DIRECTIONS FOR THIS TASK »
In the lines below, count those containing the word "their" and give the number alone.

Start of MATERIAL FOR THIS EXERCISE

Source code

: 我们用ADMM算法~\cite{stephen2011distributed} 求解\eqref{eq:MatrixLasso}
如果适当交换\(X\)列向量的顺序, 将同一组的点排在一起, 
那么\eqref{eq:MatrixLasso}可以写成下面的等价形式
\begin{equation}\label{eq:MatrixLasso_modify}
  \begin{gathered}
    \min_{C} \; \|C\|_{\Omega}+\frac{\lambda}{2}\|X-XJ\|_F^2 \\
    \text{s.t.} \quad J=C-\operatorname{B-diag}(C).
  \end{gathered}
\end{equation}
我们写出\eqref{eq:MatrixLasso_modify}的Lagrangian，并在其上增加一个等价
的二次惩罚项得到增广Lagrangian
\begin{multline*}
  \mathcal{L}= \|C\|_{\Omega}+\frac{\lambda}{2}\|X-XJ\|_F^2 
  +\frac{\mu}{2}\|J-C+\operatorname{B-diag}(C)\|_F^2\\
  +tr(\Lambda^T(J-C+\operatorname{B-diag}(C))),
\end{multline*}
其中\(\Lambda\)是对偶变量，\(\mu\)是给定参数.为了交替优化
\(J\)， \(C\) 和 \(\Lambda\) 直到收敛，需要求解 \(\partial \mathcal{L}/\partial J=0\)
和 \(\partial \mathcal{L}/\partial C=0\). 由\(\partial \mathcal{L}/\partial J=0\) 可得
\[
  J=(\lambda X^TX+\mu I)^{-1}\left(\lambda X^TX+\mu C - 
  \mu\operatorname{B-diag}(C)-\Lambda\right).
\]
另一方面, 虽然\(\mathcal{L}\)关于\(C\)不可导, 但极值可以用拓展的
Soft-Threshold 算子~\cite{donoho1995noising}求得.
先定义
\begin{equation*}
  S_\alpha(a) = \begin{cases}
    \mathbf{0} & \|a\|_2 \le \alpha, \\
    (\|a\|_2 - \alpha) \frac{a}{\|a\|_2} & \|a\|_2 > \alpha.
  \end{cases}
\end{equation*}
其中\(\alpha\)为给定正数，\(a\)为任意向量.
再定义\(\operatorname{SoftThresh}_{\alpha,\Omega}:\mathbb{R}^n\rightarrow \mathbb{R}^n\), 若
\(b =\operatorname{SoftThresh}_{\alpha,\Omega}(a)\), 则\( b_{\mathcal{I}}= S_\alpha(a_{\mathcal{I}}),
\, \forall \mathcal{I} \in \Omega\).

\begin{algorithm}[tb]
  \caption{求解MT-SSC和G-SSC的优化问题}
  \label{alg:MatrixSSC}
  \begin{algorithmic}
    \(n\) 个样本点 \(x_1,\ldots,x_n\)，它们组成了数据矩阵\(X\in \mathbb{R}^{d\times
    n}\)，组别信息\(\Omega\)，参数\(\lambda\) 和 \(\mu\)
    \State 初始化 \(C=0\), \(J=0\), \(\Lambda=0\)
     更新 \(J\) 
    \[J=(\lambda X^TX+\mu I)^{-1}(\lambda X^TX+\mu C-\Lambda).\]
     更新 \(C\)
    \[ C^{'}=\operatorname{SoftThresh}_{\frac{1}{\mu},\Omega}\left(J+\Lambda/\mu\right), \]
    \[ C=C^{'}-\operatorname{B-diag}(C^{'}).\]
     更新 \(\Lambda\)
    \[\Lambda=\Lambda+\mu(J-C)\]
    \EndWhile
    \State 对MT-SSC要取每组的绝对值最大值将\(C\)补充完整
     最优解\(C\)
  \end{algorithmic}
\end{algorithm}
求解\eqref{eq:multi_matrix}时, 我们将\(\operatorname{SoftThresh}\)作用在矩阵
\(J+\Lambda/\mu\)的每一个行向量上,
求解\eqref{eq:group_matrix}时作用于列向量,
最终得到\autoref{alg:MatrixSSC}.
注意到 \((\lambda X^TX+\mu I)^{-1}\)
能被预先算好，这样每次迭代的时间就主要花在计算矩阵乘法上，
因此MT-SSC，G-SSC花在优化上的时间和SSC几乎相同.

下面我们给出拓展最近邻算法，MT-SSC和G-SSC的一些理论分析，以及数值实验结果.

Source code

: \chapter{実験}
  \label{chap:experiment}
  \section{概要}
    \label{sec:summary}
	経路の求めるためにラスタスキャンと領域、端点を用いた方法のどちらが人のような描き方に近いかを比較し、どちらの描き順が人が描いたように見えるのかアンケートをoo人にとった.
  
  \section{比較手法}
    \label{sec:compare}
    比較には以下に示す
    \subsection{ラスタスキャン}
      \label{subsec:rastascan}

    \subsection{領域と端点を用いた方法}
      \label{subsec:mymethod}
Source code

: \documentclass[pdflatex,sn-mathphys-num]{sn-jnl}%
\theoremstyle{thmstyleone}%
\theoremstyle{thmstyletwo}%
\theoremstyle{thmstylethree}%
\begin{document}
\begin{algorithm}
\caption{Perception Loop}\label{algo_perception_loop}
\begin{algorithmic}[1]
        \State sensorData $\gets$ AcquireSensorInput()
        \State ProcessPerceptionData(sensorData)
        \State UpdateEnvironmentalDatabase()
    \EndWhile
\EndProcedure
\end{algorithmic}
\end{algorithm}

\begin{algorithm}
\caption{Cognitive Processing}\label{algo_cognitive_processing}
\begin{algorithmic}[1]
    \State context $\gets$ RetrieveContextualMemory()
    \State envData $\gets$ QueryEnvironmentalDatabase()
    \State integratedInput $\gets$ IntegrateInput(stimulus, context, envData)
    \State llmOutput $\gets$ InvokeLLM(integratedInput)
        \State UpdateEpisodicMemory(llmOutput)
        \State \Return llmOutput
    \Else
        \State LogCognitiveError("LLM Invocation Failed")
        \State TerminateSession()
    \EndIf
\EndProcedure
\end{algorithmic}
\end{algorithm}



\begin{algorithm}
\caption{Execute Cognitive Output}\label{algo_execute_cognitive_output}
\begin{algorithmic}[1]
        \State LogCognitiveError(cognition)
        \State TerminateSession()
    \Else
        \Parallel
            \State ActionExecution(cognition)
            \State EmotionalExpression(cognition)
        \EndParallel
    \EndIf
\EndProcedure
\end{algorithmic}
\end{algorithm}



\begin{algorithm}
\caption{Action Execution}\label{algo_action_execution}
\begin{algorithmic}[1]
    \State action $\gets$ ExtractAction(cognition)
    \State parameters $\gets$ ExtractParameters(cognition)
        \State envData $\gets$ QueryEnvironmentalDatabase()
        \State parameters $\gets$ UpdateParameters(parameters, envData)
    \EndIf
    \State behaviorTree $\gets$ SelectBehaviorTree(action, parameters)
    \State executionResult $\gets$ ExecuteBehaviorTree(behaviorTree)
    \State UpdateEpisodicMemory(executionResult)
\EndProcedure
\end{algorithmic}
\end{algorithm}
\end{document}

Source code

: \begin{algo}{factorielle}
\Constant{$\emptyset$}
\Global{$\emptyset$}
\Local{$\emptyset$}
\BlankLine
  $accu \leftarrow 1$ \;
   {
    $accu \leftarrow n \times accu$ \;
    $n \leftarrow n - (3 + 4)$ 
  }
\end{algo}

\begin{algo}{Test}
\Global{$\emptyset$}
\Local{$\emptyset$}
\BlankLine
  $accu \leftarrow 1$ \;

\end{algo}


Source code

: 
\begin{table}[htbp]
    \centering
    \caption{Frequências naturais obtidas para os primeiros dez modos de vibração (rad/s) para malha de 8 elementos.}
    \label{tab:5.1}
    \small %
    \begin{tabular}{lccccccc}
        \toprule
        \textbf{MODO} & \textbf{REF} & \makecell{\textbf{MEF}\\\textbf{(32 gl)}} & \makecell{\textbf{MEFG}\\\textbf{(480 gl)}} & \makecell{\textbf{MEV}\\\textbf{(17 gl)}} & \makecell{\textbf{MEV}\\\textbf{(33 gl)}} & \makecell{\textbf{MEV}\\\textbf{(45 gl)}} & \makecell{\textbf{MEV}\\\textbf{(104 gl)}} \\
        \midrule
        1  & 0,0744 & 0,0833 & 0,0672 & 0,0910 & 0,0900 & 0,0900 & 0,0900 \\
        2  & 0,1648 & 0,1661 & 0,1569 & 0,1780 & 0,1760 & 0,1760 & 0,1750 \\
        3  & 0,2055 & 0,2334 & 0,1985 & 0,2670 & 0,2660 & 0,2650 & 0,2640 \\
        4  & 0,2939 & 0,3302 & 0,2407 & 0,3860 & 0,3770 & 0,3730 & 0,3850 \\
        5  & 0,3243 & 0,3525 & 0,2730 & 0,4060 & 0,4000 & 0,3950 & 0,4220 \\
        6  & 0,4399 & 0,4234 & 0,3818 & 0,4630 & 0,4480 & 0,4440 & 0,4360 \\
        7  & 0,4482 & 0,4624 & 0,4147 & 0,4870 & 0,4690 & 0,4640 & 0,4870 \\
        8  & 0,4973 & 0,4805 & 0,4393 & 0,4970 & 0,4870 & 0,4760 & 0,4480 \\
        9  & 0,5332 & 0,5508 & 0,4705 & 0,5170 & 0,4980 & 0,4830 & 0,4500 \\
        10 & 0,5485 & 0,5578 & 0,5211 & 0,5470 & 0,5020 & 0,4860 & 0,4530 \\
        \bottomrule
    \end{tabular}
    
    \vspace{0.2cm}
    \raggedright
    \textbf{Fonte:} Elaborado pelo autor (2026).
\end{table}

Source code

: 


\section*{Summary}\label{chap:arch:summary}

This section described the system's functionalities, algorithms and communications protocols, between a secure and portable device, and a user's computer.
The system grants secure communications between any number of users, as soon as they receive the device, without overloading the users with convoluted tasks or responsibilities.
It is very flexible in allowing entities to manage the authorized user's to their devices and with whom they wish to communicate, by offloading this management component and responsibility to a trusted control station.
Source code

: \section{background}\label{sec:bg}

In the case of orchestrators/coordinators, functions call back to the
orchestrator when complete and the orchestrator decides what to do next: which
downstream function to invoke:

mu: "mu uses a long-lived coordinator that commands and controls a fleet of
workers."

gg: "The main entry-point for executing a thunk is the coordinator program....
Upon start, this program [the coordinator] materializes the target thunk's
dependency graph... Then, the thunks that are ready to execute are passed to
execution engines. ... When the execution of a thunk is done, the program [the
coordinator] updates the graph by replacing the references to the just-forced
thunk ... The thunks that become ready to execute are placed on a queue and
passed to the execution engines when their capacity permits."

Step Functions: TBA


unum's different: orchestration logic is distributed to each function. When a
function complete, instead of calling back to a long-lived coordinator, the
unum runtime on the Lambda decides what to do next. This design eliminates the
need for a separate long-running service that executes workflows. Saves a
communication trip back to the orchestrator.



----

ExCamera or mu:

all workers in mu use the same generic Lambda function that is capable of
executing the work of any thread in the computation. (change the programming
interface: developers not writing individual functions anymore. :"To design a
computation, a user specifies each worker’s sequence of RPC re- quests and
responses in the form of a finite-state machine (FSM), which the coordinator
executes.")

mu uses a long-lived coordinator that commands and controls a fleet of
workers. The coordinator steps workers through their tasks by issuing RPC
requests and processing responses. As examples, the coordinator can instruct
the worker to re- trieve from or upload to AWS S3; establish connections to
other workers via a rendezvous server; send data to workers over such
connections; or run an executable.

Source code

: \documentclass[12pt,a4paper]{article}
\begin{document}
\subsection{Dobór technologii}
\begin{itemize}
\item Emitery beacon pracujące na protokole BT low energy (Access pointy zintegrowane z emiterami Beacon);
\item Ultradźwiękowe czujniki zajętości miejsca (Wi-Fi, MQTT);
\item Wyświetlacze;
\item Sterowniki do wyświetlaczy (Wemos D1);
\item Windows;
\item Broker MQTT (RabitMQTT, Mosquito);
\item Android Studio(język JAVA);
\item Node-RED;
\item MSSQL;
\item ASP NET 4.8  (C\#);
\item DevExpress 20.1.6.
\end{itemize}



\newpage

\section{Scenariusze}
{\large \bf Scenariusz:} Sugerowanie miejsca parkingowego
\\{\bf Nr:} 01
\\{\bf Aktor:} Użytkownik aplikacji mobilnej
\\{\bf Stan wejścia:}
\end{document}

End of MATERIAL FOR THIS EXERCISE

RESPONSE TO THE TASK »
3